++++ Material provided ++++

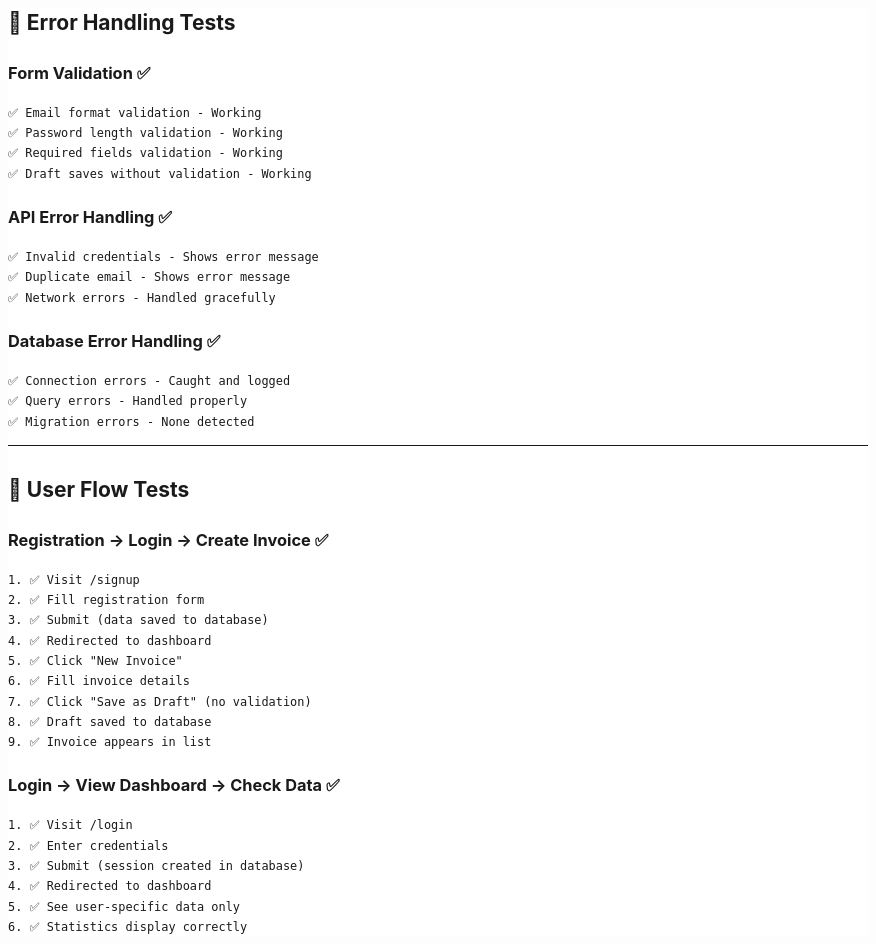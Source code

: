 
## 🐛 Error Handling Tests

### Form Validation ✅
```
✅ Email format validation - Working
✅ Password length validation - Working
✅ Required fields validation - Working
✅ Draft saves without validation - Working
```

### API Error Handling ✅
```
✅ Invalid credentials - Shows error message
✅ Duplicate email - Shows error message
✅ Network errors - Handled gracefully
```

### Database Error Handling ✅
```
✅ Connection errors - Caught and logged
✅ Query errors - Handled properly
✅ Migration errors - None detected
```

---

## 🎯 User Flow Tests

### Registration → Login → Create Invoice ✅
```
1. ✅ Visit /signup
2. ✅ Fill registration form
3. ✅ Submit (data saved to database)
4. ✅ Redirected to dashboard
5. ✅ Click "New Invoice"
6. ✅ Fill invoice details
7. ✅ Click "Save as Draft" (no validation)
8. ✅ Draft saved to database
9. ✅ Invoice appears in list
```

### Login → View Dashboard → Check Data ✅
```
1. ✅ Visit /login
2. ✅ Enter credentials
3. ✅ Submit (session created in database)
4. ✅ Redirected to dashboard
5. ✅ See user-specific data only
6. ✅ Statistics display correctly
```

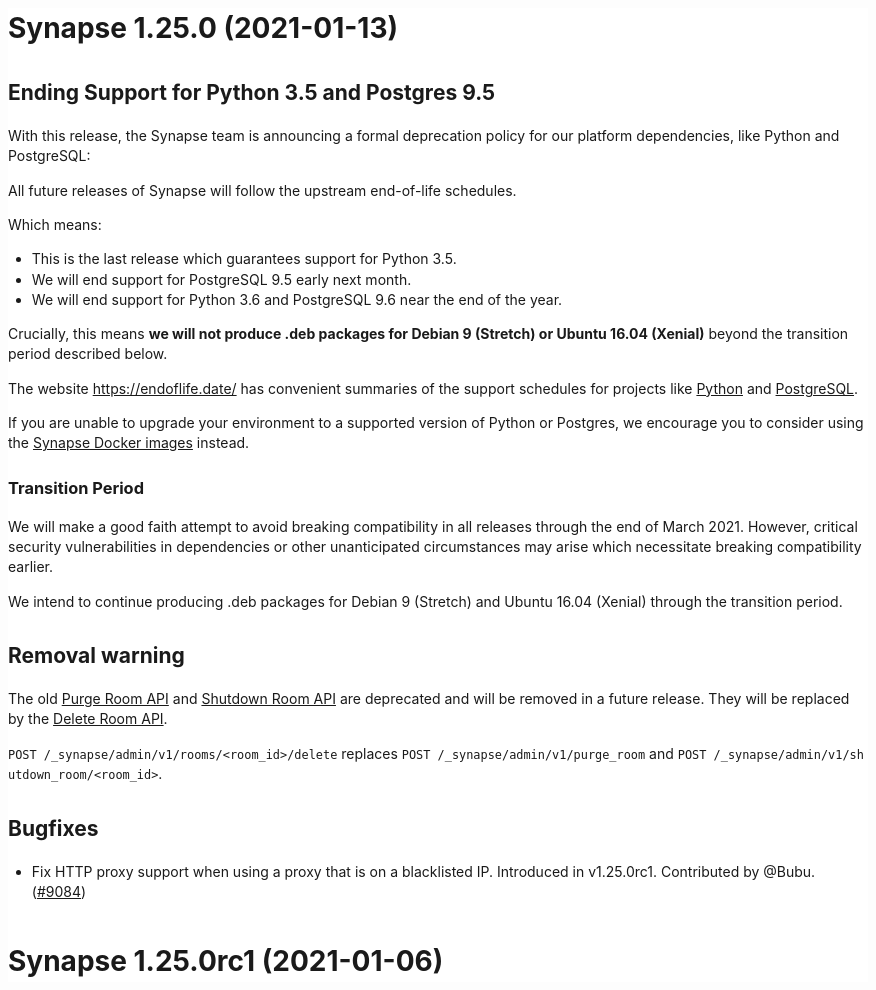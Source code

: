 Synapse 1.25.0 (2021-01-13)
===========================

Ending Support for Python 3.5 and Postgres 9.5
----------------------------------------------

With this release, the Synapse team is announcing a formal deprecation policy for our platform dependencies, like Python and PostgreSQL:

All future releases of Synapse will follow the upstream end-of-life schedules.

Which means:

* This is the last release which guarantees support for Python 3.5.
* We will end support for PostgreSQL 9.5 early next month.
* We will end support for Python 3.6 and PostgreSQL 9.6 near the end of the year.

Crucially, this means __we will not produce .deb packages for Debian 9 (Stretch) or Ubuntu 16.04 (Xenial)__ beyond the transition period described below.

The website https://endoflife.date/ has convenient summaries of the support schedules for projects like [Python](https://endoflife.date/python) and [PostgreSQL](https://endoflife.date/postgresql).

If you are unable to upgrade your environment to a supported version of Python or Postgres, we encourage you to consider using the [Synapse Docker images](./INSTALL.md#docker-images-and-ansible-playbooks) instead.

### Transition Period

We will make a good faith attempt to avoid breaking compatibility in all releases through the end of March 2021. However, critical security vulnerabilities in dependencies or other unanticipated circumstances may arise which necessitate breaking compatibility earlier.

We intend to continue producing .deb packages for Debian 9 (Stretch) and Ubuntu 16.04 (Xenial) through the transition period.

Removal warning
---------------

The old [Purge Room API](https://github.com/matrix-org/synapse/tree/master/docs/admin_api/purge_room.md)
and [Shutdown Room API](https://github.com/matrix-org/synapse/tree/master/docs/admin_api/shutdown_room.md)
are deprecated and will be removed in a future release. They will be replaced by the
[Delete Room API](https://github.com/matrix-org/synapse/tree/master/docs/admin_api/rooms.md#delete-room-api).

`POST /_synapse/admin/v1/rooms/<room_id>/delete` replaces `POST /_synapse/admin/v1/purge_room` and
`POST /_synapse/admin/v1/shutdown_room/<room_id>`.

Bugfixes
--------

- Fix HTTP proxy support when using a proxy that is on a blacklisted IP. Introduced in v1.25.0rc1. Contributed by @Bubu. ([\#9084](https://github.com/matrix-org/synapse/issues/9084))


Synapse 1.25.0rc1 (2021-01-06)
==============================
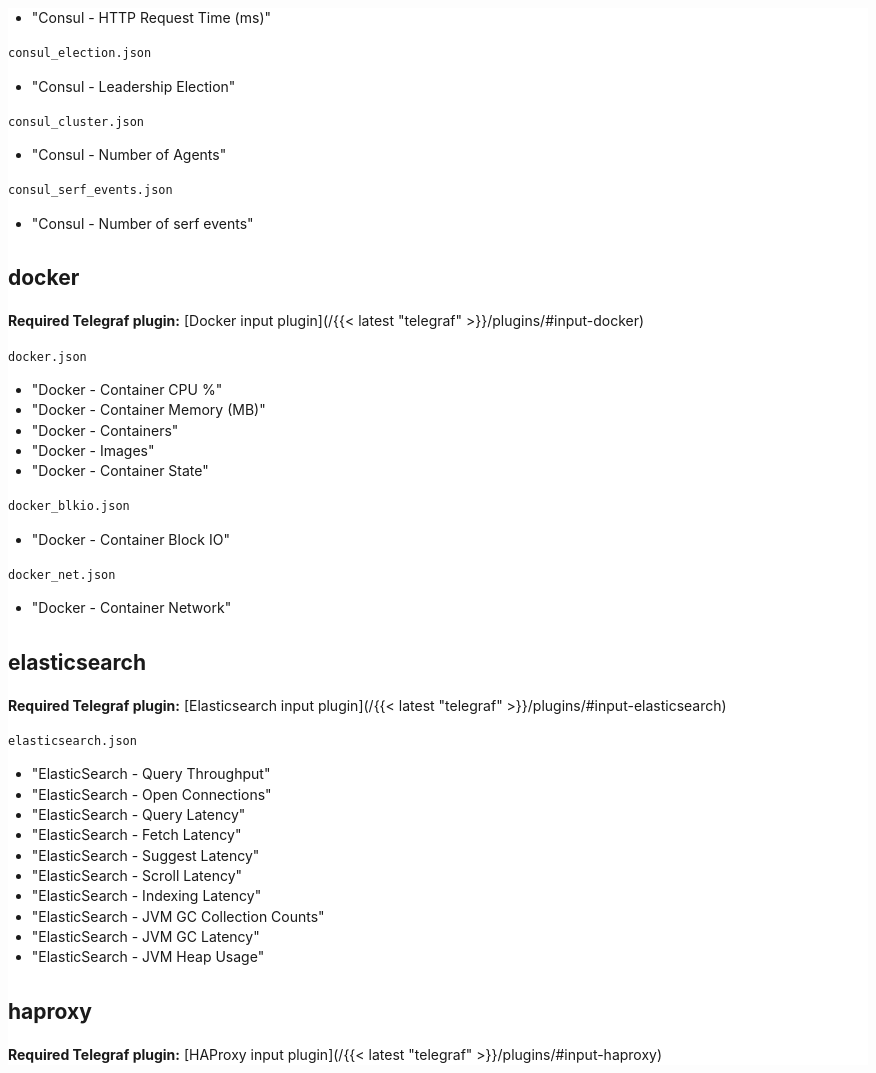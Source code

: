 * "Consul - HTTP Request Time (ms)"

`consul_election.json`

* "Consul - Leadership Election"

`consul_cluster.json`

* "Consul - Number of Agents"

`consul_serf_events.json`

* "Consul - Number of serf events"

## docker

**Required Telegraf plugin:** [Docker input plugin](/{{< latest "telegraf" >}}/plugins/#input-docker)

`docker.json`

* "Docker - Container CPU %"
* "Docker - Container Memory (MB)"
* "Docker - Containers"
* "Docker - Images"
* "Docker - Container State"

`docker_blkio.json`

* "Docker - Container Block IO"

`docker_net.json`

* "Docker - Container Network"

## elasticsearch

**Required Telegraf plugin:** [Elasticsearch input plugin](/{{< latest "telegraf" >}}/plugins/#input-elasticsearch)

`elasticsearch.json`

* "ElasticSearch - Query Throughput"
* "ElasticSearch - Open Connections"
* "ElasticSearch - Query Latency"
* "ElasticSearch - Fetch Latency"
* "ElasticSearch - Suggest Latency"
* "ElasticSearch - Scroll Latency"
* "ElasticSearch - Indexing Latency"
* "ElasticSearch - JVM GC Collection Counts"
* "ElasticSearch - JVM GC Latency"
* "ElasticSearch - JVM Heap Usage"

## haproxy

**Required Telegraf plugin:** [HAProxy input plugin](/{{< latest "telegraf" >}}/plugins/#input-haproxy)
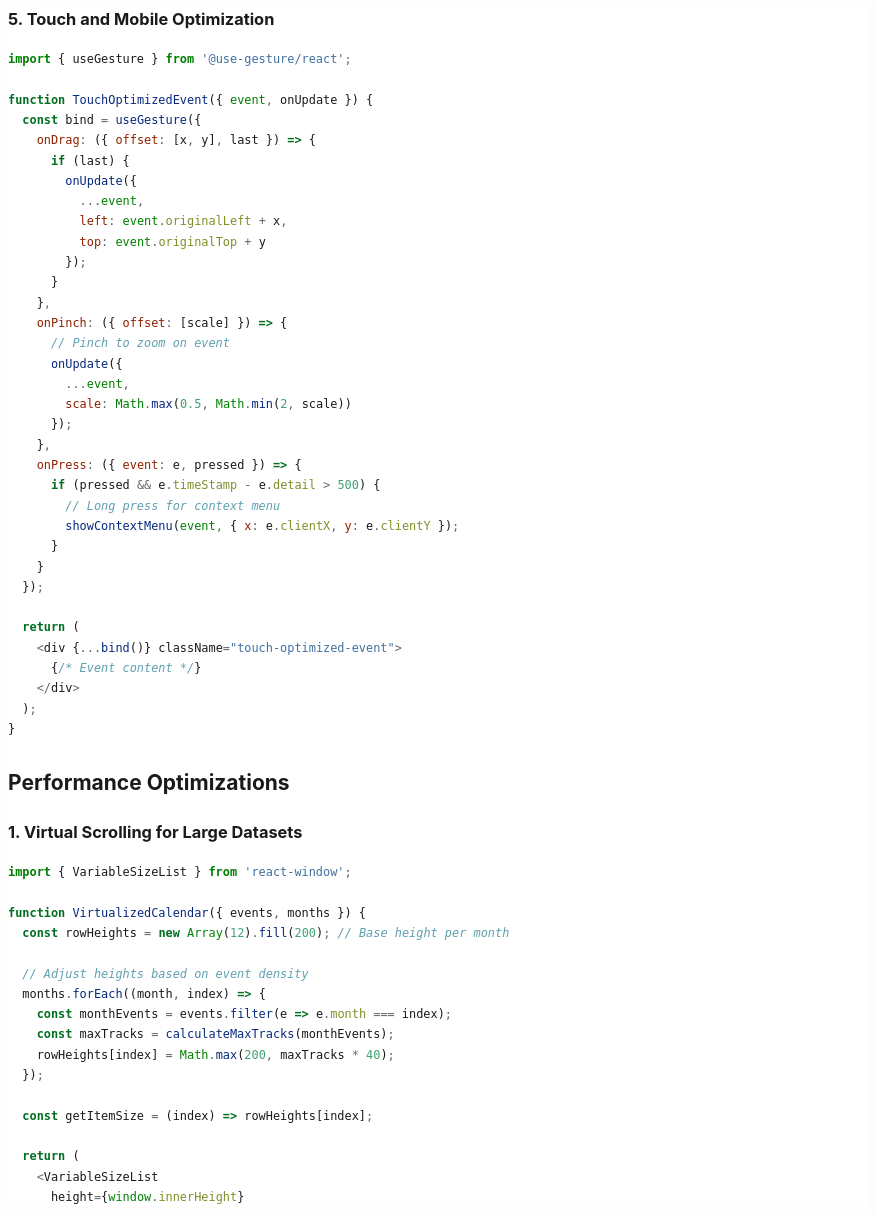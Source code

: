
 ```javascript
```

### 5. Touch and Mobile Optimization

```javascript
import { useGesture } from '@use-gesture/react';

function TouchOptimizedEvent({ event, onUpdate }) {
  const bind = useGesture({
    onDrag: ({ offset: [x, y], last }) => {
      if (last) {
        onUpdate({
          ...event,
          left: event.originalLeft + x,
          top: event.originalTop + y
        });
      }
    },
    onPinch: ({ offset: [scale] }) => {
      // Pinch to zoom on event
      onUpdate({
        ...event,
        scale: Math.max(0.5, Math.min(2, scale))
      });
    },
    onPress: ({ event: e, pressed }) => {
      if (pressed && e.timeStamp - e.detail > 500) {
        // Long press for context menu
        showContextMenu(event, { x: e.clientX, y: e.clientY });
      }
    }
  });

  return (
    <div {...bind()} className="touch-optimized-event">
      {/* Event content */}
    </div>
  );
}
```

## Performance Optimizations

### 1. Virtual Scrolling for Large Datasets

```javascript
import { VariableSizeList } from 'react-window';

function VirtualizedCalendar({ events, months }) {
  const rowHeights = new Array(12).fill(200); // Base height per month
  
  // Adjust heights based on event density
  months.forEach((month, index) => {
    const monthEvents = events.filter(e => e.month === index);
    const maxTracks = calculateMaxTracks(monthEvents);
    rowHeights[index] = Math.max(200, maxTracks * 40);
  });

  const getItemSize = (index) => rowHeights[index];

  return (
    <VariableSizeList
      height={window.innerHeight}
```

++++

[Task prompt]: All the records need to be repeated exactly, with the images dropped.

[Expected answer]:
Source code

: 
## 🐛 Error Handling Tests

### Form Validation ✅
```
✅ Email format validation - Working
✅ Password length validation - Working
✅ Required fields validation - Working
✅ Draft saves without validation - Working
```

### API Error Handling ✅
```
✅ Invalid credentials - Shows error message
✅ Duplicate email - Shows error message
✅ Network errors - Handled gracefully
```

### Database Error Handling ✅
```
✅ Connection errors - Caught and logged
✅ Query errors - Handled properly
✅ Migration errors - None detected
```

---

## 🎯 User Flow Tests

### Registration → Login → Create Invoice ✅
```
1. ✅ Visit /signup
2. ✅ Fill registration form
3. ✅ Submit (data saved to database)
4. ✅ Redirected to dashboard
5. ✅ Click "New Invoice"
6. ✅ Fill invoice details
7. ✅ Click "Save as Draft" (no validation)
8. ✅ Draft saved to database
9. ✅ Invoice appears in list
```

### Login → View Dashboard → Check Data ✅
```
1. ✅ Visit /login
2. ✅ Enter credentials
3. ✅ Submit (session created in database)
4. ✅ Redirected to dashboard
5. ✅ See user-specific data only
6. ✅ Statistics display correctly
```

Source code

: Synapse 1.25.0 (2021-01-13)
===========================

Ending Support for Python 3.5 and Postgres 9.5
----------------------------------------------

With this release, the Synapse team is announcing a formal deprecation policy for our platform dependencies, like Python and PostgreSQL:

All future releases of Synapse will follow the upstream end-of-life schedules.

Which means:

* This is the last release which guarantees support for Python 3.5.
* We will end support for PostgreSQL 9.5 early next month.
* We will end support for Python 3.6 and PostgreSQL 9.6 near the end of the year.

Crucially, this means __we will not produce .deb packages for Debian 9 (Stretch) or Ubuntu 16.04 (Xenial)__ beyond the transition period described below.

The website https://endoflife.date/ has convenient summaries of the support schedules for projects like [Python](https://endoflife.date/python) and [PostgreSQL](https://endoflife.date/postgresql).

If you are unable to upgrade your environment to a supported version of Python or Postgres, we encourage you to consider using the [Synapse Docker images](./INSTALL.md#docker-images-and-ansible-playbooks) instead.

### Transition Period

We will make a good faith attempt to avoid breaking compatibility in all releases through the end of March 2021. However, critical security vulnerabilities in dependencies or other unanticipated circumstances may arise which necessitate breaking compatibility earlier.

We intend to continue producing .deb packages for Debian 9 (Stretch) and Ubuntu 16.04 (Xenial) through the transition period.

Removal warning
---------------

The old [Purge Room API](https://github.com/matrix-org/synapse/tree/master/docs/admin_api/purge_room.md)
and [Shutdown Room API](https://github.com/matrix-org/synapse/tree/master/docs/admin_api/shutdown_room.md)
are deprecated and will be removed in a future release. They will be replaced by the
[Delete Room API](https://github.com/matrix-org/synapse/tree/master/docs/admin_api/rooms.md#delete-room-api).

`POST /_synapse/admin/v1/rooms/<room_id>/delete` replaces `POST /_synapse/admin/v1/purge_room` and
`POST /_synapse/admin/v1/shutdown_room/<room_id>`.

Bugfixes
--------

- Fix HTTP proxy support when using a proxy that is on a blacklisted IP. Introduced in v1.25.0rc1. Contributed by @Bubu. ([\#9084](https://github.com/matrix-org/synapse/issues/9084))


Synapse 1.25.0rc1 (2021-01-06)
==============================
Source code

: * "Consul - HTTP Request Time (ms)"

`consul_election.json`

* "Consul - Leadership Election"

`consul_cluster.json`

* "Consul - Number of Agents"

`consul_serf_events.json`

* "Consul - Number of serf events"

## docker

**Required Telegraf plugin:** [Docker input plugin](/{{< latest "telegraf" >}}/plugins/#input-docker)

`docker.json`

* "Docker - Container CPU %"
* "Docker - Container Memory (MB)"
* "Docker - Containers"
* "Docker - Images"
* "Docker - Container State"

`docker_blkio.json`

* "Docker - Container Block IO"

`docker_net.json`

* "Docker - Container Network"

## elasticsearch

**Required Telegraf plugin:** [Elasticsearch input plugin](/{{< latest "telegraf" >}}/plugins/#input-elasticsearch)

`elasticsearch.json`

* "ElasticSearch - Query Throughput"
* "ElasticSearch - Open Connections"
* "ElasticSearch - Query Latency"
* "ElasticSearch - Fetch Latency"
* "ElasticSearch - Suggest Latency"
* "ElasticSearch - Scroll Latency"
* "ElasticSearch - Indexing Latency"
* "ElasticSearch - JVM GC Collection Counts"
* "ElasticSearch - JVM GC Latency"
* "ElasticSearch - JVM Heap Usage"

## haproxy

**Required Telegraf plugin:** [HAProxy input plugin](/{{< latest "telegraf" >}}/plugins/#input-haproxy)
Source code

:
 ```javascript
```

### 5. Touch and Mobile Optimization

```javascript
import { useGesture } from '@use-gesture/react';

function TouchOptimizedEvent({ event, onUpdate }) {
  const bind = useGesture({
    onDrag: ({ offset: [x, y], last }) => {
      if (last) {
        onUpdate({
          ...event,
          left: event.originalLeft + x,
          top: event.originalTop + y
        });
      }
    },
    onPinch: ({ offset: [scale] }) => {
      // Pinch to zoom on event
      onUpdate({
        ...event,
        scale: Math.max(0.5, Math.min(2, scale))
      });
    },
    onPress: ({ event: e, pressed }) => {
      if (pressed && e.timeStamp - e.detail > 500) {
        // Long press for context menu
        showContextMenu(event, { x: e.clientX, y: e.clientY });
      }
    }
  });

  return (
    <div {...bind()} className="touch-optimized-event">
      {/* Event content */}
    </div>
  );
}
```

## Performance Optimizations

### 1. Virtual Scrolling for Large Datasets

```javascript
import { VariableSizeList } from 'react-window';

function VirtualizedCalendar({ events, months }) {
  const rowHeights = new Array(12).fill(200); // Base height per month
  
  // Adjust heights based on event density
  months.forEach((month, index) => {
    const monthEvents = events.filter(e => e.month === index);
    const maxTracks = calculateMaxTracks(monthEvents);
    rowHeights[index] = Math.max(200, maxTracks * 40);
  });

  const getItemSize = (index) => rowHeights[index];

  return (
    <VariableSizeList
      height={window.innerHeight}
```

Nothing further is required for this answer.